Tuesday, December 7, 2010

Today in Church History: The First Reformed Liturgy of the Lord's Supper

On December 7, 1524, the Lord's Supper was observed from a Reformed perspective.  According to Hughes Oliphant Old, it took place at St. Martin's Church in Memmingen (South Germany) under the oversight of Christoph Schappeler.  Under the leadership of this preacher, the imperial free city of Memmingen committed itself to the Reformation early.  Schappeler arrived in 1513, and as early as 1522, he was preaching against the Roman Mass. 

Little is known about that first service other than that it was in the evening.  But what started that night would eventually lead to the development of the Memmingen Service Book of 1529, which was an attempt to arrive at a synthesis of the various existing Reformed liturgies.  The liturgy has been preserved:
Metrical Psalm
Salutation
Prayer for the Grace of Praise
Epistle, 1 Corinthians 11
Gloria in excelsis
Prayer for Illumination
Gospel, John 6:47-63
Metrical Psalm or Hymn
Sermon or Communion Admonition
Prayer of Intercession
     for the necessities of the Church
     for the magistrate and all men
     Lord's Prayer
Creed
Prayer for Faith
Dismissals
Confession of Sin and Absolution
Words of Institution
Communion
     Metrical Psalms are sung during communion
Post-communion Admonition
Psalm 113
Ten Commandments
Benediction
Alms
The major influences on this liturgy come from the liturgies from Basel, Zurich, Strasbourg and Constance.  One of the features present in the Memmingen Service Book was the "Dismissals."  This part of the liturgy was one of the few elements that was present in all the different liturgies that were used for developing the MSB.

The dismissal is what we today call "fencing the table."  During the dismissal, there would be an invitation and encouragement of the faithful to approach the Lord's Table, while the unbaptized and unrepentant would be warned to abstain from the holy meal, and often times, leave the service so that only the "faithful" would remain to partake of the Lord's Supper together.  The Reformers did this because they did not want the Lord's Supper degraded by having it offered to those who were not prepared--including covenant children.

The dismissal was an integral element in the Reformation of worship because it was an application of Church discipline within the worship service.  This was one way for the elders to exercise care in reforming more than the liturgy, but also the lives of those worshiping.  So important was this element, that Calvin was ready to leave Geneva rather than not practice it.  The dismissal was not the result of being mean-spirited or controlling, but was pastoral.  It provided an opportunity to call sinners to repentance and to protect those who were not ready from eating and drinking judgment to themselves.

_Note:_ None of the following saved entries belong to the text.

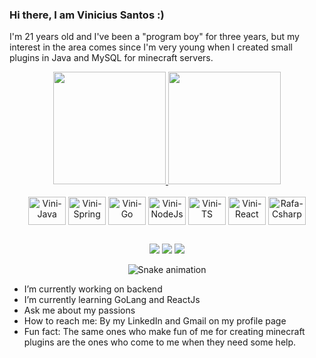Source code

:### Hi there, I am Vinicius Santos :)

 I'm 21 years old and I've been a "program boy" for three years, but my interest in the area comes since I'm very young when I created small plugins in Java and MySQL for minecraft servers.


<div align="center">
  <a href="https://github.com/vinicarvalhosantos">
  <img height="180em" src="https://github-readme-stats.vercel.app/api?username=vinicarvalhosantos&show_icons=true&theme=dracula&include_all_commits=true&count_private=true"/>
  <img height="180em" src="https://github-readme-stats.vercel.app/api/top-langs/?username=vinicarvalhosantos&layout=compact&langs_count=7&theme=dracula"/>
  </a>
</div>

<div align="center" style="display: inline_block"><br>
  <img align="center" alt="Vini-Java" height="45" width="60" src="https://cdn.jsdelivr.net/gh/devicons/devicon/icons/java/java-original-wordmark.svg">
  <img align="center" alt="Vini-Spring" height="45" width="60" src="https://cdn.jsdelivr.net/gh/devicons/devicon/icons/spring/spring-original-wordmark.svg">
  <img align="center" alt="Vini-Go" height="45" width="60" src="https://cdn.jsdelivr.net/gh/devicons/devicon/icons/go/go-original-wordmark.svg">
  <img align="center" alt="Vini-NodeJs" height="45" width="60" src="https://cdn.jsdelivr.net/gh/devicons/devicon/icons/nodejs/nodejs-original.svg">
  <img align="center" alt="Vini-TS" height="45" width="60" src="https://cdn.jsdelivr.net/gh/devicons/devicon/icons/typescript/typescript-original.svg">
  <img align="center" alt="Vini-React" height="45" width="60" src="https://cdn.jsdelivr.net/gh/devicons/devicon/icons/react/react-original-wordmark.svg">
  <img align="center" alt="Rafa-Csharp" height="45" width="60" src="https://cdn.jsdelivr.net/gh/devicons/devicon/icons/angularjs/angularjs-original.svg">
</div>

##

<div align="center"> 
  <a href = "mailto:viniciuscarvalhomine@gmail.com"><img src="https://img.shields.io/badge/-Gmail-%23333?style=for-the-badge&logo=gmail&logoColor=white" target="_blank"></a>
  <a href="https://www.linkedin.com/in/viniciuscarvalhosantos/" target="_blank"><img src="https://img.shields.io/badge/-LinkedIn-%230077B5?style=for-the-badge&logo=linkedin&logoColor=white" target="_blank"></a> 
  <a href="https://www.twitch.tv/zvinniie" target="_blank"><img src="https://img.shields.io/badge/Twitch-9146FF?style=for-the-badge&logo=twitch&logoColor=white" target="_blank"></a>
 
  ![Snake animation](https://github.com/vinicarvalhosantos/vinicarvalhosantos/blob/output/github-contribution-grid-snake.svg)
 
</div>

- I’m currently working on backend
- I’m currently learning GoLang and ReactJs
- Ask me about my passions
- How to reach me: By my LinkedIn and Gmail on my profile page
- Fun fact: The same ones who make fun of me for creating minecraft plugins are the ones who come to me when they need some help.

The Reformation was more than just a recovery of theological concepts, but a reformation of worship practice that was based on that theology. It is exciting to remember what happened 486 years ago today. But we need more today than the excitement of a memory, we need the resolve to guard what has been passed along to us. Can we maintain the theology of the Reformation if we don't maintain the worship practices that flesh it out?